Dictionary of National Biography, 1885-1900/Tisdale, John
TISDALE, TYSDALL, or TYSDALE, JOHN (fl. 1550–1563), printer and stationer, began to print in 1550 ‘at Knight-Rider strete, nere to the Quenes Waredrop,’ London. At a later date he had ‘a shoppe in the upper ende of Lombard strete, in Allhallowes churchyard nere unto gracechurche,’ at the ‘sygne of the Eagles foote.’ He was an original member of the Company of Stationers, and is mentioned in the first charter, 4 May 1556 (Arber, Transcript, vol. i. pp. xxviii–xxix), having been made free on 8 Oct. 1555 (ib. i. 34). The first entry to him in the ‘Register’ is in 1558 for a license ‘to prynte an A B C in laten for Rycharde Jugge, John Judson, and Anthony Smythe,’ which is the ‘first instance recorded in the “Register” of one printer printing for another’ (ib. i. 95). He began to take apprentices on 25 Dec. 1559 (ib. p. 119). One of his devices was an angel driving Adam and Eve out of Paradise; another was Abraham's sacrifice. He printed several of Bishop Bale's treatises. His last production is dated 1563, and the latest entry referring to him is one for taking an apprentice on 25 June of the same year (ib. i. 227).

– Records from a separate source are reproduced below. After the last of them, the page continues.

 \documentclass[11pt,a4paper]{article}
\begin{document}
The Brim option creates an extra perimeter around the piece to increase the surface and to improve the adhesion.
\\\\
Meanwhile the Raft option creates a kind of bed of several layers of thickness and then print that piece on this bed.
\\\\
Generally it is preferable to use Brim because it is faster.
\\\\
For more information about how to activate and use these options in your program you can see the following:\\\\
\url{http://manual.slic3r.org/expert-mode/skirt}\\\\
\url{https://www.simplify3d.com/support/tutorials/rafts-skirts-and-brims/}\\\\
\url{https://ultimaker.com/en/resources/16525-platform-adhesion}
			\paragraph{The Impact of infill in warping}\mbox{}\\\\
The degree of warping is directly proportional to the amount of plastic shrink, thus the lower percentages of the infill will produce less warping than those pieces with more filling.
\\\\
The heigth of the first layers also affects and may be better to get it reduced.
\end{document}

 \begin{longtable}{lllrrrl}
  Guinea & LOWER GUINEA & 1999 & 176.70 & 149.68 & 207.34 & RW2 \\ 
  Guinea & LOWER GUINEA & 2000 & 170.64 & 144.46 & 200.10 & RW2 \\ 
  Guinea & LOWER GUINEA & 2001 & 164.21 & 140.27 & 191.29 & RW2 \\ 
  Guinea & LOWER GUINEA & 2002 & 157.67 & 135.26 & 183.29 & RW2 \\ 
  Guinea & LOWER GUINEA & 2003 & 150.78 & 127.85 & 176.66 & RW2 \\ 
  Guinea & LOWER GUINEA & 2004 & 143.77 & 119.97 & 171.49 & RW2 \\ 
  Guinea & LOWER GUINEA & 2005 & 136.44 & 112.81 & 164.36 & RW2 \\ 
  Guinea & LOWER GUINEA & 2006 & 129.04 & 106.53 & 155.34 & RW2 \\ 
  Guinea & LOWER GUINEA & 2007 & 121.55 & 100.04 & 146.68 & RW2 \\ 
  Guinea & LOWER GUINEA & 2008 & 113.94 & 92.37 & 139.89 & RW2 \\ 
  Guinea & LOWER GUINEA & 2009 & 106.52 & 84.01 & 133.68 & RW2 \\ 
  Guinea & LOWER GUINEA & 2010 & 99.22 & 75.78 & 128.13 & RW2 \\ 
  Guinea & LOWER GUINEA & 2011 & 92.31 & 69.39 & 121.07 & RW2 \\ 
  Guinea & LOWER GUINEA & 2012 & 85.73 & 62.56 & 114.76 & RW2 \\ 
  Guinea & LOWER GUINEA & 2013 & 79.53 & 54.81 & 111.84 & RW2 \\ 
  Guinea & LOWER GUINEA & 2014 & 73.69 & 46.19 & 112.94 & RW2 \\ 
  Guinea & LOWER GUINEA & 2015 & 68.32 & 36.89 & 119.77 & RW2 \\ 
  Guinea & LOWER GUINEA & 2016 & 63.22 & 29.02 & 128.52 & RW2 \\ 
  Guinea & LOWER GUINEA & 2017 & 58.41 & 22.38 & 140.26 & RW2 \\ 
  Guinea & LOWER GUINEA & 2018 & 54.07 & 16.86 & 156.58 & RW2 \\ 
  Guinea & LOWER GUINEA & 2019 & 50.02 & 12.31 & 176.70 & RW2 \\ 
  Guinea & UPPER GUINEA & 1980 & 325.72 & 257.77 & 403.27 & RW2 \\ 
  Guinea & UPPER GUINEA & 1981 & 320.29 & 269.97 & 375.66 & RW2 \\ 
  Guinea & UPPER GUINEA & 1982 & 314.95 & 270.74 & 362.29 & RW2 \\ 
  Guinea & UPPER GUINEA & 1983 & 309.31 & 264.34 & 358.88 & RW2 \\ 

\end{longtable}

One John Tisdale, possibly a son, had a temporary partnership with John Charlewood [q. v.] ‘at the Saracen's Head, near Holbourn conduit: how long this lasted is uncertain, as nothing of their printing with a date’ is known (Ames, Typogr. Antiq., ed. Herbert, ii. 1093). Tisdale printed for Rafe Newbery and Francis Coldocke.
[Ames's Typogr. Antiq. (Herbert), ii. 766–770; the same (by Dibdin), iv. 345–53; Cat. of Early Printed Books in the British Museum, 1884; Watt's Bibl. Britannica, ii. 909.]